I'm doing some experiments to assess the extend to which MV skewed distributions can affect eigen-vectors (and more specifically Deming regressions).
Suppose $X=(x_i,...,x_n')$ with $x_i \in \mathbb{R}^p$, $1\leq i \leq n$ and for simplicity $p=2$.
I'll be using a (univariate) measure of directional scatter that does not assume symmetricity ($\alpha\in \mathbb{R}^p:||\alpha||=1$):
$$\text{IQR}(X'\alpha)\;\;\;[1]$$
Now, suppose we are trying to find $\alpha^*$:
$$\alpha^*=\underset{\alpha\in \mathbb{R}^p:||\alpha||=1}{\text{Arg.min.}}\;\;\;\text{IQR}(X'\alpha)\;\;\;[2]$$
Then, we have (at least, more suggestions are welcomed) two alternative strategies for finding $\alpha^*$:
- (a) Sample (pseudo-randomly) a large number $M$ ($M=1000$) of $\alpha_i$'s from the appropriate space$^0$, for each $\alpha_i$ compute $[1]$ and retain as $\alpha^*$ the one that minimizes $[2]$.
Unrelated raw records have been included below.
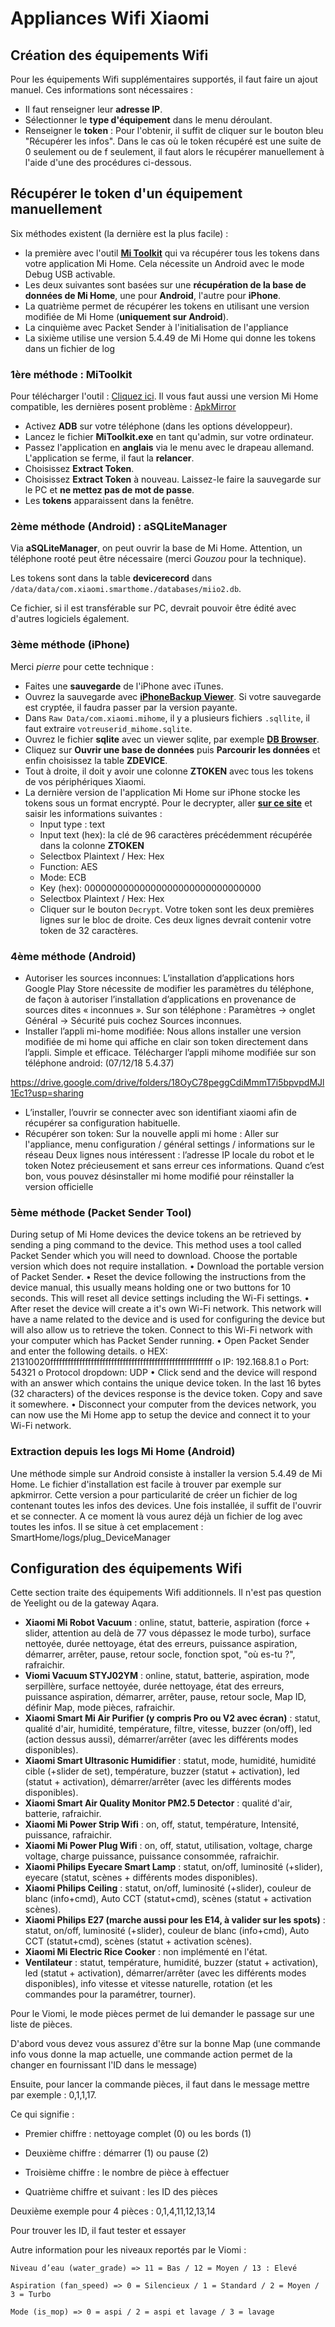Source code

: # Appliances Wifi Xiaomi

## Création des équipements Wifi

Pour les équipements Wifi supplémentaires supportés, il faut faire un ajout manuel. Ces informations sont nécessaires :
* Il faut renseigner leur **adresse IP**.
* Sélectionner le **type d'équipement** dans le menu déroulant.
* Renseigner le **token** : Pour l'obtenir, il suffit de cliquer sur le bouton bleu "Récupérer les infos". Dans le cas où le token récupéré est une suite de 0 seulement ou de f seulement, il faut alors le récupérer manuellement à l'aide d'une des procédures ci-dessous.

## Récupérer le token d'un équipement manuellement

Six méthodes existent (la dernière est la plus facile) :
* la première avec l'outil **[Mi Toolkit](https://github.com/ultrara1n/MiToolkit)** qui va récupérer tous les tokens dans votre application Mi Home. Cela nécessite un Android avec le mode Debug USB activable.
* Les deux suivantes sont basées sur une **récupération de la base de données de Mi Home**, une pour **Android**, l'autre pour **iPhone**.
* La quatrième permet de récupérer les tokens en utilisant une version modifiée de Mi Home (**uniquement sur Android**).
* La cinquième avec Packet Sender à l'initialisation de l'appliance
* La sixième utilise une version 5.4.49 de Mi Home qui donne les tokens dans un fichier de log

### 1ère méthode : MiToolkit

Pour télécharger l'outil : [Cliquez ici](https://github.com/ultrara1n/MiToolkit/releases).
Il vous faut aussi une version Mi Home compatible, les dernières posent problème : [ApkMirror](https://www.apkmirror.com/apk/xiaomi-inc/mihome/mihome-5-0-19-release/)

* Activez **ADB** sur votre téléphone (dans les options développeur).
* Lancez le fichier **MiToolkit.exe** en tant qu'admin, sur votre ordinateur.
* Passez l'application en **anglais** via le menu avec le drapeau allemand. L'application se ferme, il faut la **relancer**.
* Choisissez **Extract Token**.
* Choisissez **Extract Token** à nouveau. Laissez-le faire la sauvegarde sur le PC et **ne mettez pas de mot de passe**.
* Les **tokens** apparaissent dans la fenêtre.

### 2ème méthode (Android) : aSQLiteManager

Via **aSQLiteManager**, on peut ouvrir la base de Mi Home. Attention, un téléphone rooté peut être nécessaire (merci _Gouzou_ pour la technique).

Les tokens sont dans la table **devicerecord** dans `/data/data/com.xiaomi.smarthome./databases/miio2.db`.

Ce fichier, si il est transférable sur PC, devrait pouvoir être édité avec d'autres logiciels également.

### 3ème méthode (iPhone)

Merci _pierre_ pour cette technique :

* Faites une **sauvegarde** de l'iPhone avec iTunes.
* Ouvrez la sauvegarde avec **[iPhoneBackup Viewer](http://www.imactools.com/iphonebackupviewer/)**. Si votre sauvegarde est cryptée, il faudra passer par la version payante.
* Dans `Raw Data/com.xiaomi.mihome`, il y a plusieurs fichiers `.sqllite`, il faut extraire `votreuserid_mihome.sqlite`.
* Ouvrez le fichier **sqlite** avec un viewer sqlite, par exemple **[DB Browser](http://sqlitebrowser.org)**.
* Cliquez sur **Ouvrir une base de données** puis **Parcourir les données** et enfin choisissez la table **ZDEVICE**.
* Tout à droite, il doit y avoir une colonne **ZTOKEN** avec tous les tokens de vos périphériques Xiaomi.
* La dernière version de l'application Mi Home sur iPhone stocke les tokens sous un format encrypté. Pour le decrypter, aller **[sur ce site](http://aes.online-domain-tools.com/)** et saisir les informations suivantes : 
  * Input type : text
  * Input text (hex): la clé de 96 caractères précédemment récupérée dans la colonne **ZTOKEN**
  * Selectbox Plaintext / Hex: Hex
  * Function: AES
  * Mode: ECB
  * Key (hex): 00000000000000000000000000000000
  * Selectbox Plaintext / Hex: Hex
  * Cliquer sur le bouton `Decrypt`. Votre token sont les deux premières lignes sur le bloc de droite. Ces deux lignes devrait contenir votre token de 32 caractères.

### 4ème méthode (Android)
* Autoriser les sources inconnues:
 L’installation d’applications hors Google Play Store nécessite de modifier les paramètres du téléphone, de façon à autoriser l’installation d’applications en provenance de sources dites « inconnues ».
 Sur son téléphone : Paramètres → onglet Général → Sécurité puis cochez Sources inconnues.
* Installer l’appli mi-home modifiée:
 Nous allons installer une version modifiée de mi home qui affiche en clair son token directement dans l’appli. Simple et efficace.
 Télécharger l’appli mihome modifiée sur son téléphone android: (07/12/18 5.4.37)

 https://drive.google.com/drive/folders/18OyC78peggCdiMmmT7i5bpvpdMJl1Ec1?usp=sharing

* L’installer, l’ouvrir se connecter avec son identifiant xiaomi afin de récupérer sa configuration habituelle.
* Récupérer son token:
 Sur la nouvelle appli mi home : Aller sur l'appliance, menu configuration / général settings / informations sur le réseau
 Deux lignes nous intéressent : l’adresse IP locale du robot et le token
 Notez précieusement et sans erreur ces informations. Quand c’est bon, vous pouvez désinstaller mi home modifié pour réinstaller la version officielle
 
### 5ème méthode (Packet Sender Tool)
During setup of Mi Home devices the device tokens an be retrieved by sending a ping command to the device. This method uses a tool called Packet Sender which you will need to download. Choose the portable version which does not require installation.
• Download the portable version of Packet Sender.
• Reset the device following the instructions from the device manual, this usually means holding one or two buttons for 10 seconds. This will reset all device settings including the Wi-Fi settings.
• After reset the device will create a it's own Wi-Fi network. This network will have a name related to the device and is used for configuring the device but will also allow us to retrieve the token. Connect to this Wi-Fi network with your computer which has Packet Sender running.
• Open Packet Sender and enter the following details.
o HEX: 21310020ffffffffffffffffffffffffffffffffffffffffffffffffffffffff
o IP: 192.168.8.1
o Port: 54321
o Protocol dropdown: UDP
• Click send and the device will respond with an answer which contains the unique device token. In the last 16 bytes (32 characters) of the devices response is the device token. Copy and save it somewhere.
• Disconnect your computer from the devices network, you can now use the Mi Home app to setup the device and connect it to your Wi-Fi network.


### Extraction depuis les logs Mi Home (Android)

Une méthode simple sur Android consiste à installer la version 5.4.49 de Mi Home. Le fichier d'installation est facile à trouver par exemple sur apkmirror. Cette version a pour particularité de créer un fichier de log contenant toutes les infos des devices.
Une fois installée, il suffit de l'ouvrir et se connecter. A ce moment là vous aurez déjà un fichier de log avec toutes les infos. Il se situe à cet emplacement : SmartHome/logs/plug_DeviceManager

## Configuration des équipements Wifi

Cette section traite des équipements Wifi additionnels. Il n'est pas question de Yeelight ou de la gateway Aqara.

* **Xiaomi Mi Robot Vacuum** : online, statut, batterie, aspiration (force + slider, attention au delà de 77 vous dépassez le mode turbo), surface nettoyée, durée nettoyage, état des erreurs, puissance aspiration, démarrer, arrêter, pause, retour socle, fonction spot, "où es-tu ?", rafraichir.
* **Viomi Vacuum STYJ02YM** : online, statut, batterie, aspiration, mode serpillère, surface nettoyée, durée nettoyage, état des erreurs, puissance aspiration, démarrer, arrêter, pause, retour socle, Map ID, définir Map, mode pièces, rafraichir.
* **Xiaomi Smart Mi Air Purifier (y compris Pro ou V2 avec écran)** : statut, qualité d'air, humidité, température, filtre, vitesse, buzzer (on/off), led (action dessus aussi), démarrer/arrêter (avec les différents modes disponibles).
* **Xiaomi Smart Ultrasonic Humidifier** : statut, mode, humidité, humidité cible (+slider de set), température, buzzer (statut + activation), led (statut + activation), démarrer/arrêter (avec les différents modes disponibles).
* **Xiaomi Smart Air Quality Monitor PM2.5 Detector** : qualité d'air, batterie, rafraichir.
* **Xiaomi Mi Power Strip Wifi** : on, off, statut, température, Intensité, puissance, rafraichir.
* **Xiaomi Mi Power Plug Wifi** : on, off, statut, utilisation, voltage, charge voltage, charge puissance, puissance consommée, rafraichir.
* **Xiaomi Philips Eyecare Smart Lamp** : statut, on/off, luminosité (+slider), eyecare (statut, scènes + différents modes disponibles).
* **Xiaomi Philips Ceiling** : statut, on/off, luminosité (+slider), couleur de blanc (info+cmd), Auto CCT (statut+cmd), scènes (statut + activation scènes).
* **Xiaomi Philips E27 (marche aussi pour les E14, à valider sur les spots)** : statut, on/off, luminosité (+slider), couleur de blanc (info+cmd), Auto CCT (statut+cmd), scènes (statut + activation scènes).
* **Xiaomi Mi Electric Rice Cooker** : non implémenté en l'état.
* **Ventilateur** : statut, température, humidité, buzzer (statut + activation), led (statut + activation), démarrer/arrêter (avec les différents modes disponibles), info vitesse et vitesse naturelle, rotation (et les commandes pour la paramétrer, tourner).

Pour le Viomi, le mode pièces permet de lui demander le passage sur une liste de pièces.

D'abord vous devez vous assurez d'être sur la bonne Map (une commande info vous donne la map actuelle, une commande action permet de la changer en fournissant l'ID dans le message)

Ensuite, pour lancer la commande pièces, il faut dans le message mettre par exemple : 0,1,1,17.

Ce qui signifie : 

* Premier chiffre : nettoyage complet (0) ou les bords (1)

* Deuxième chiffre : démarrer (1) ou pause (2)

* Troisième chiffre : le nombre de pièce à effectuer

* Quatrième chiffre et suivant : les ID des pièces

Deuxième exemple pour 4 pièces : 0,1,4,11,12,13,14

Pour trouver les ID, il faut tester et essayer

Autre information pour les niveaux reportés par le Viomi :

    Niveau d’eau (water_grade) => 11 = Bas / 12 = Moyen / 13 : Elevé
    
    Aspiration (fan_speed) => 0 = Silencieux / 1 = Standard / 2 = Moyen / 3 = Turbo
    
    Mode (is_mop) => 0 = aspi / 2 = aspi et lavage / 3 = lavage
- (b) Use as $\alpha^*$ the eigen-vector corresponding to the last eigen-value of the variance-covariance matrix of $X$.
These two strategies should --for large enough $M$ and $n$-- give comparable results when the $X$'s have an elliptical density, but notice that only strategy (b) requires the elliptical assumption.
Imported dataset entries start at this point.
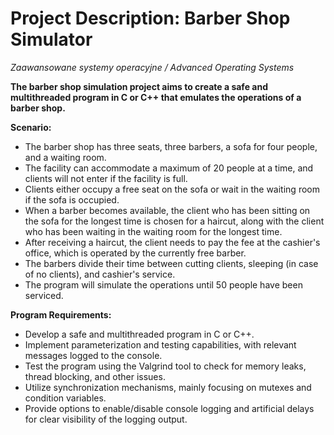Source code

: # Project Description: Barber Shop Simulator

*Zaawansowane systemy operacyjne / Advanced Operating Systems*

**The barber shop simulation project aims to create a safe and multithreaded program in C or C++ that emulates the operations of a barber shop.**

**Scenario:**
- The barber shop has three seats, three barbers, a sofa for four people, and a waiting room.
- The facility can accommodate a maximum of 20 people at a time, and clients will not enter if the facility is full.
- Clients either occupy a free seat on the sofa or wait in the waiting room if the sofa is occupied.
- When a barber becomes available, the client who has been sitting on the sofa for the longest time is chosen for a haircut, along with the client who has been waiting in the waiting room for the longest time.
- After receiving a haircut, the client needs to pay the fee at the cashier's office, which is operated by the currently free barber.
- The barbers divide their time between cutting clients, sleeping (in case of no clients), and cashier's service.
- The program will simulate the operations until 50 people have been serviced.

**Program Requirements:**
- Develop a safe and multithreaded program in C or C++.
- Implement parameterization and testing capabilities, with relevant messages logged to the console.
- Test the program using the Valgrind tool to check for memory leaks, thread blocking, and other issues.
- Utilize synchronization mechanisms, mainly focusing on mutexes and condition variables.
- Provide options to enable/disable console logging and artificial delays for clear visibility of the logging output.
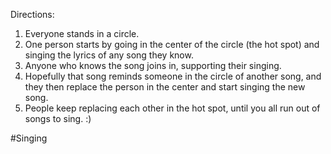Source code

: Directions:
1. Everyone stands in a circle.
2. One person starts by going in the center of the circle (the hot spot) and singing the lyrics of any song they know.
3. Anyone who knows the song joins in, supporting their singing.
4. Hopefully that song reminds someone in the circle of another song, and they then replace the person in the center and start singing the new song.
5. People keep replacing each other in the hot spot, until you all run out of songs to sing. :)

#Singing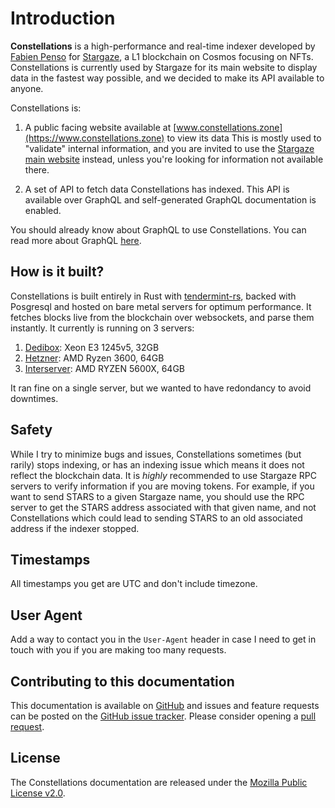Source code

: # Introduction

**Constellations** is a high-performance and real-time indexer developed by
[Fabien Penso](https://pen.so) for [Stargaze](https://www.stargaze.zone), a L1
blockchain on Cosmos focusing on NFTs. Constellations is currently used by
Stargaze for its main website to display data in the fastest way possible, and
we decided to make its API available to anyone.

Constellations is:

1. A public facing website available at
	 [www.constellations.zone](https://www.constellations.zone) to view its data
	 This is mostly used to "validate" internal information, and you are invited
	 to use the [Stargaze main website](https://www.stargaze.zone) instead,
	 unless you're looking for information not available there.

2. A set of API to fetch data Constellations has indexed. This API is available
	 over GraphQL and self-generated GraphQL documentation is enabled.

You should already know about GraphQL to use Constellations. You can read more
about GraphQL [here](https://graphql.org).

## How is it built?

Constellations is built entirely in Rust with
[tendermint-rs](https://github.com/informalsystems/tendermint-rs), backed with
Posgresql and hosted on bare metal servers for optimum performance. It fetches
blocks live from the blockchain over websockets, and parse them instantly. It 
currently is running on 3 servers:

1. [Dedibox](https://www.dedibox.fr/): Xeon E3 1245v5, 32GB
2. [Hetzner](https://www.hetzner.com/): AMD Ryzen 3600, 64GB
3. [Interserver](https://my.interserver.net/): AMD RYZEN 5600X, 64GB

It ran fine on a single server, but we wanted to have redondancy to avoid
downtimes.

## Safety

While I try to minimize bugs and issues, Constellations sometimes (but rarily)
stops indexing, or has an indexing issue which means it does not reflect the 
blockchain data. It is *highly* recommended to use Stargaze RPC servers to verify
information if you are moving tokens. For example, if you want to send STARS to
a given Stargaze name, you should use the RPC server to get the STARS address
associated with that given name, and not Constellations which could lead to
sending STARS to an old associated address if the indexer stopped.

## Timestamps

All timestamps you get are UTC and don't include timezone.

## User Agent

Add a way to contact you in the `User-Agent` header in case I need to get in
touch with you if you are making too many requests.

## Contributing to this documentation

This documentation is available on
[GitHub](https://github.com/penso/constellations-book) and issues and feature requests
can be posted on the [GitHub issue
tracker](https://github.com/penso/constellations-book/issues). Please consider opening a
[pull request](https://github.com/penso/constellations-book/pulls).

## License

The Constellations documentation are released under
the [Mozilla Public License v2.0](https://www.mozilla.org/MPL/2.0/).

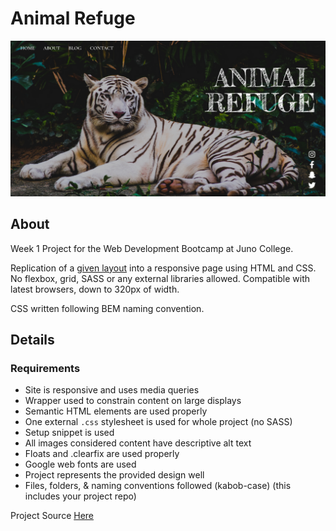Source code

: # Animal Refuge

![Project-1 Screenshot](/readme-image.png)

## About
Week 1 Project for the Web Development Bootcamp at Juno College.

Replication of a [given layout](https://scene.zeplin.io/project/5c424fe0c50a21377f03d900) into a responsive page using HTML and CSS.
No flexbox, grid, SASS or any external libraries allowed. Compatible with latest browsers, down to 320px of width.

CSS written following BEM naming convention.

## Details

### Requirements
-   Site is responsive and uses media queries
-   Wrapper used to constrain content on large displays
-   Semantic HTML elements are used properly
-   One external `.css` stylesheet is used for whole project (no SASS)
-   Setup snippet is used
-   All images considered content have descriptive alt text
-   Floats and .clearfix are used properly
-   Google web fonts are used
-   Project represents the provided design well
-   Files, folders, & naming conventions followed (kabob-case) (this includes your project repo)

Project Source [Here](https://github.com/HackerYou/bootcamp-notes/blob/master/projects/project-01.md)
Now, i'm trying to measure the difference between the two approaches on skewed $X$ to assess the extend to which skweness affects the estimation of the last eigen-vector --i'm really interested in the consequence of skewness, so i'll only use distributions with finite second moments.
I've tried two (simple) bivariate skewed distributions for the $X$ (the skew normal and the log-normal$^1$) and i don't find large differences $^2$ between approach (a) and (b).
This, and some thinking, lead me to conclude that it's hard to imagine a skewness mechanism that would make (a) very different from (b). I was wondering whether anyone here has a counter-example to that?
$^0$that is, the $\alpha_m$ are the directions of the hyperplanes through $p$ points drawn equiprobably from $1:n$;
$^1$I coordinate-wise $\exp$-ed a MV Gaussian centered at the origin with component-wise variances less than 2 to avoid numerical troubles.
$^2$the median differences over 100 trials are about 10%, which is not very much considering the low efficiency of the IQR.